TASK DETAILS - Which lines of the data contain the string "filtered"? Copy every one of them.

::: EXERCISE DATA

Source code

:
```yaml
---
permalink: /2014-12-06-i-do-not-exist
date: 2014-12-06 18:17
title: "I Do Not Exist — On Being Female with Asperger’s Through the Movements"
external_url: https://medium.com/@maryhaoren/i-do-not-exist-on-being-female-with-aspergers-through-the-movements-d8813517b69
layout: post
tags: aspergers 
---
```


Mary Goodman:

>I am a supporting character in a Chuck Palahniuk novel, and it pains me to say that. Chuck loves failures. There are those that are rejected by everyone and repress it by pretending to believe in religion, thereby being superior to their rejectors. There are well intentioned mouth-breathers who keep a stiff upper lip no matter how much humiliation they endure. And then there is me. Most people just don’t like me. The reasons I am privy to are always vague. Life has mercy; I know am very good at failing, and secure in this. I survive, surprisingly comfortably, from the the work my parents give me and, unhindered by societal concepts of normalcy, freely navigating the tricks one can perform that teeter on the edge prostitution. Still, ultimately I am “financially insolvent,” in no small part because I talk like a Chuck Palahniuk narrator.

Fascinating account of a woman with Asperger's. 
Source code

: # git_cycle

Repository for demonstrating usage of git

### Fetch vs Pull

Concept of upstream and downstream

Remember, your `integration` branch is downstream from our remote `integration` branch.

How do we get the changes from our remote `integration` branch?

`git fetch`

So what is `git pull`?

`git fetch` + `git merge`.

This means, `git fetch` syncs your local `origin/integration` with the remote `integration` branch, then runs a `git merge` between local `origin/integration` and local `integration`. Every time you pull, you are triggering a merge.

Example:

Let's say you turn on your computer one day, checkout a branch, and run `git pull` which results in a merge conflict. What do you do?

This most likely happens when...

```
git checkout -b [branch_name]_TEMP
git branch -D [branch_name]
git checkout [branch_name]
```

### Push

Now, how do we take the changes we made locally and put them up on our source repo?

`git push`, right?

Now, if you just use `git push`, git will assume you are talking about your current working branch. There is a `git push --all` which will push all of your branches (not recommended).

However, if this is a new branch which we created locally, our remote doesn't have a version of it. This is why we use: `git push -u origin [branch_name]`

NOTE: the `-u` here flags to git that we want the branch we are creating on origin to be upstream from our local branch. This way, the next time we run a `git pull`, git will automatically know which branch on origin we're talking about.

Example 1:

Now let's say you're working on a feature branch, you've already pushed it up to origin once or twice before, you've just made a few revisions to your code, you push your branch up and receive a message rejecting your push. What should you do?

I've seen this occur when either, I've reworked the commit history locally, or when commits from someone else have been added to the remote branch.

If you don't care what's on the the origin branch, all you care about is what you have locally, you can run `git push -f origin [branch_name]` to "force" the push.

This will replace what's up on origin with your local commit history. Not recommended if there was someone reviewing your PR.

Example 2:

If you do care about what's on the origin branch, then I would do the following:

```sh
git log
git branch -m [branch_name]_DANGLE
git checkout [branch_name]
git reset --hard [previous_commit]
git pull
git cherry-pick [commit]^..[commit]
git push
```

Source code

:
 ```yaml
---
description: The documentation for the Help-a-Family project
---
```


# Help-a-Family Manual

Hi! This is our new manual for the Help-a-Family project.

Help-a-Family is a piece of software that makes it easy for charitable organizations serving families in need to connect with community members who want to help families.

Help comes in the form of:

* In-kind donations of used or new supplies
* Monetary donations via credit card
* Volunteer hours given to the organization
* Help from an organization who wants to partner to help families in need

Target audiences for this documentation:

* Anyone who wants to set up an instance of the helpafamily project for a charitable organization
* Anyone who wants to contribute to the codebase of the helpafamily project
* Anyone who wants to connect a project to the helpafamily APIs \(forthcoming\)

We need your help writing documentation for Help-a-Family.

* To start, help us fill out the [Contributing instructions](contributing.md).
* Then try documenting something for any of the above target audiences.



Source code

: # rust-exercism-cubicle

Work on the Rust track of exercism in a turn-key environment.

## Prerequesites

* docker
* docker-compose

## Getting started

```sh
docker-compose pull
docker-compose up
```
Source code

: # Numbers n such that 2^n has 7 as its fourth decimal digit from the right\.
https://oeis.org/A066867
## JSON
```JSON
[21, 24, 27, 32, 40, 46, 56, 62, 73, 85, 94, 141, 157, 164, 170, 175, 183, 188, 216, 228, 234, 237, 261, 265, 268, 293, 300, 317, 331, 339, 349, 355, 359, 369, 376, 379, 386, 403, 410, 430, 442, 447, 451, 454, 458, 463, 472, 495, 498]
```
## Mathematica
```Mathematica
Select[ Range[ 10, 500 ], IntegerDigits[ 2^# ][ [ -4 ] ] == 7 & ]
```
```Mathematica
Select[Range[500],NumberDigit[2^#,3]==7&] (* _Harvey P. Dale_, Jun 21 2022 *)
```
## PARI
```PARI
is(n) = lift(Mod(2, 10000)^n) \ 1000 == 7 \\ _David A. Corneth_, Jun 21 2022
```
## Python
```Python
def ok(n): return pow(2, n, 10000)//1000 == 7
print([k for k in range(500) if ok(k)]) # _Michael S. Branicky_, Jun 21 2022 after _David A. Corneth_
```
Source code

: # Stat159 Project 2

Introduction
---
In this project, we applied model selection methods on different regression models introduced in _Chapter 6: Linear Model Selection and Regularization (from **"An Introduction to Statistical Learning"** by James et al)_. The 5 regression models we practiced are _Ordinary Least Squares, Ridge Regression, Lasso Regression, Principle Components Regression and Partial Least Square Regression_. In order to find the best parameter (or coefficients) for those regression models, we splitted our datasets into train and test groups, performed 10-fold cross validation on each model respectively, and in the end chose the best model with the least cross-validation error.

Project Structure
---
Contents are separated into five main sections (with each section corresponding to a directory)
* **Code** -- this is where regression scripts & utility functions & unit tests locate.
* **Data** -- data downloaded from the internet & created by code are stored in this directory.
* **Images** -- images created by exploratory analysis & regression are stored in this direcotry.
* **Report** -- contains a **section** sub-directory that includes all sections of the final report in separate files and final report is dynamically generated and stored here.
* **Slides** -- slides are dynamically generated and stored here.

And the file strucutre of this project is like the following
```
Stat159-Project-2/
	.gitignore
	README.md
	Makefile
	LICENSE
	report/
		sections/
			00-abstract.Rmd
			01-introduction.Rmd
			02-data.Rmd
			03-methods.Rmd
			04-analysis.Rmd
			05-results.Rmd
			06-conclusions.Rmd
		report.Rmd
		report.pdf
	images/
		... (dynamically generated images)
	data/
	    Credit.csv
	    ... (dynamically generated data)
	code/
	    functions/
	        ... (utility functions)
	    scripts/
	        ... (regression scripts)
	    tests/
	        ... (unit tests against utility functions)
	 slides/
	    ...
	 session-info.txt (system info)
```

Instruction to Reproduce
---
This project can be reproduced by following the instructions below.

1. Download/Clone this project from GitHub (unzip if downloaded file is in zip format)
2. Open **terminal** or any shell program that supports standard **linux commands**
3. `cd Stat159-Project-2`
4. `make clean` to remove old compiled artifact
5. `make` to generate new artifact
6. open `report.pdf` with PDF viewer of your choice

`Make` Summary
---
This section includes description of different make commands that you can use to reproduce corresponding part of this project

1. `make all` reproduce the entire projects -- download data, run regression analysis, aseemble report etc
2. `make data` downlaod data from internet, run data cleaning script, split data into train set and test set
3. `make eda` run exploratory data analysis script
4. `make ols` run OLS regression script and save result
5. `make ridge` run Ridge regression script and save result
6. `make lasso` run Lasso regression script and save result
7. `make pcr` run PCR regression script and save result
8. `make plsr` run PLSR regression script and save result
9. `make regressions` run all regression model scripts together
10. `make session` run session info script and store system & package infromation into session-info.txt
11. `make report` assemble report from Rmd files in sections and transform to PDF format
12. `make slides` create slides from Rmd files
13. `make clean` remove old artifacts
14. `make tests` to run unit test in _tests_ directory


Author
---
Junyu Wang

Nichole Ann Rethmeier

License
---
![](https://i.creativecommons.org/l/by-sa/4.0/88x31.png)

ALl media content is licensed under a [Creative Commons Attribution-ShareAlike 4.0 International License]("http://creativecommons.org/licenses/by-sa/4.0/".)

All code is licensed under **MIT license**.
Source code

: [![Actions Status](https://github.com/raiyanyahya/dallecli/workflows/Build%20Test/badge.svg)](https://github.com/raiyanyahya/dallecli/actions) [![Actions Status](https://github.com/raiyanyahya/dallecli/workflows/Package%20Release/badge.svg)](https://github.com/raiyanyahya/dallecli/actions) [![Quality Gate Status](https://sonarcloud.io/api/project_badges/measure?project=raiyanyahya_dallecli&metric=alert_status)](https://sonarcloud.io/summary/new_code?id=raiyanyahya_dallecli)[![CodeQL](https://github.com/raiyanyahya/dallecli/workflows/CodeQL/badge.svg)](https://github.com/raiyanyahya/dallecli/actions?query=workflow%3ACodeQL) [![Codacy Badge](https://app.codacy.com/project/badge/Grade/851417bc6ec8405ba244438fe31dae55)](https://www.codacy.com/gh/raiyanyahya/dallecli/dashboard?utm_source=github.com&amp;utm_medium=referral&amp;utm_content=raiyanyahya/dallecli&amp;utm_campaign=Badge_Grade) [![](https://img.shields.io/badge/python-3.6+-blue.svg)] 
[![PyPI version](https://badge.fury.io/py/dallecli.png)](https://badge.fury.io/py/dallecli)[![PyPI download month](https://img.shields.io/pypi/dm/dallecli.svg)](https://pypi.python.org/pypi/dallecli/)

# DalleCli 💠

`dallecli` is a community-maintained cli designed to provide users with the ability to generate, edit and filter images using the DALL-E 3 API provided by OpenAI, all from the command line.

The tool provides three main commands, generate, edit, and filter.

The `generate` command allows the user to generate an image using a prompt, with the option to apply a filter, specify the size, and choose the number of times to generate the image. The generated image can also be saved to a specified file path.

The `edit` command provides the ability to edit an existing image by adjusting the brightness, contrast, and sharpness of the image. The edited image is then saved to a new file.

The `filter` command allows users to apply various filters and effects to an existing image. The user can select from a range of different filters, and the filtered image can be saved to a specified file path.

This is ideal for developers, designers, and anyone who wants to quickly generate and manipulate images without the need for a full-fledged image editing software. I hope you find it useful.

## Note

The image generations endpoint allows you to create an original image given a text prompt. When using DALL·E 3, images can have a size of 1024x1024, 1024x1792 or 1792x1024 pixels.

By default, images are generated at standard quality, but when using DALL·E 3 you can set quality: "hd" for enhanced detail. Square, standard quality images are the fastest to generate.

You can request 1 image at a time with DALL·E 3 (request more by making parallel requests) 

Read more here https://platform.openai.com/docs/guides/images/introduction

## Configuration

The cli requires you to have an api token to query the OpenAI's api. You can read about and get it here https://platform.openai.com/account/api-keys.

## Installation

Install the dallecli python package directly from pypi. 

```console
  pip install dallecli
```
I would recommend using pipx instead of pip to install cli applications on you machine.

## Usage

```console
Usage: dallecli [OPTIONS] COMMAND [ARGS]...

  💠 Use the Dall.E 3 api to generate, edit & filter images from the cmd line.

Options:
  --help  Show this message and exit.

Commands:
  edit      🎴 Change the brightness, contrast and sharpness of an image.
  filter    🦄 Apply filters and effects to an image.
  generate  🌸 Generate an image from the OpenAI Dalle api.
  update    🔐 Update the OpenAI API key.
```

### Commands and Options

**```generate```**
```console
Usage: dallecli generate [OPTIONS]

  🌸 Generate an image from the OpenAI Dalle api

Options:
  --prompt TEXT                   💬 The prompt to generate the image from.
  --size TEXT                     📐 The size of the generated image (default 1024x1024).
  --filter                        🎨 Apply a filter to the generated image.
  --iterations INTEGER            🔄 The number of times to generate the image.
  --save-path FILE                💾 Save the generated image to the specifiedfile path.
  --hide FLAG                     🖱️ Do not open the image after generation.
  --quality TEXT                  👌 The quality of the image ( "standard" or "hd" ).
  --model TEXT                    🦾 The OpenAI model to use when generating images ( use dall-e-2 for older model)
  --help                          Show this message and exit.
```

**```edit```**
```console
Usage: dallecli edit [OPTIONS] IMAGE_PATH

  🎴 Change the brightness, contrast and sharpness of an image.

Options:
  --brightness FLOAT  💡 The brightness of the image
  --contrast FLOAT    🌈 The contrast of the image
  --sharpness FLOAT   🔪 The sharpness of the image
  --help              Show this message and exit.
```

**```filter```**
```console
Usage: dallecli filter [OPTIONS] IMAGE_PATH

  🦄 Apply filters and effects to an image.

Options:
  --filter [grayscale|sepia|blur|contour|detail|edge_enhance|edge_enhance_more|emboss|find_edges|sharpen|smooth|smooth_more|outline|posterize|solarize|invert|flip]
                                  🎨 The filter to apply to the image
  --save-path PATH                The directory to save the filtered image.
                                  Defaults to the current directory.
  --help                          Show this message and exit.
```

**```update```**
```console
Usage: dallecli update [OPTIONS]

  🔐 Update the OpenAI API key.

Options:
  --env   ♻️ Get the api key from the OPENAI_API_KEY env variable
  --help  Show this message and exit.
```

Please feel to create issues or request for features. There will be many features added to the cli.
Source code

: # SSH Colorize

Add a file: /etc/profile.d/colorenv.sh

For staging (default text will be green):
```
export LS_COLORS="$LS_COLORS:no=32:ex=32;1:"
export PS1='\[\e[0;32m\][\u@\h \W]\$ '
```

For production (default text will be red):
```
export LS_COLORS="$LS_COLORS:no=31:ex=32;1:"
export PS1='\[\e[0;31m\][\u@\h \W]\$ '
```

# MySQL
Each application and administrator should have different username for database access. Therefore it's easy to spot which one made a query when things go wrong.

::::::

SOLUTION -
The `filter` command allows users to apply various filters and effects to an existing image. The user can select from a range of different filters, and the filtered image can be saved to a specified file path.
  --save-path PATH                The directory to save the filtered image.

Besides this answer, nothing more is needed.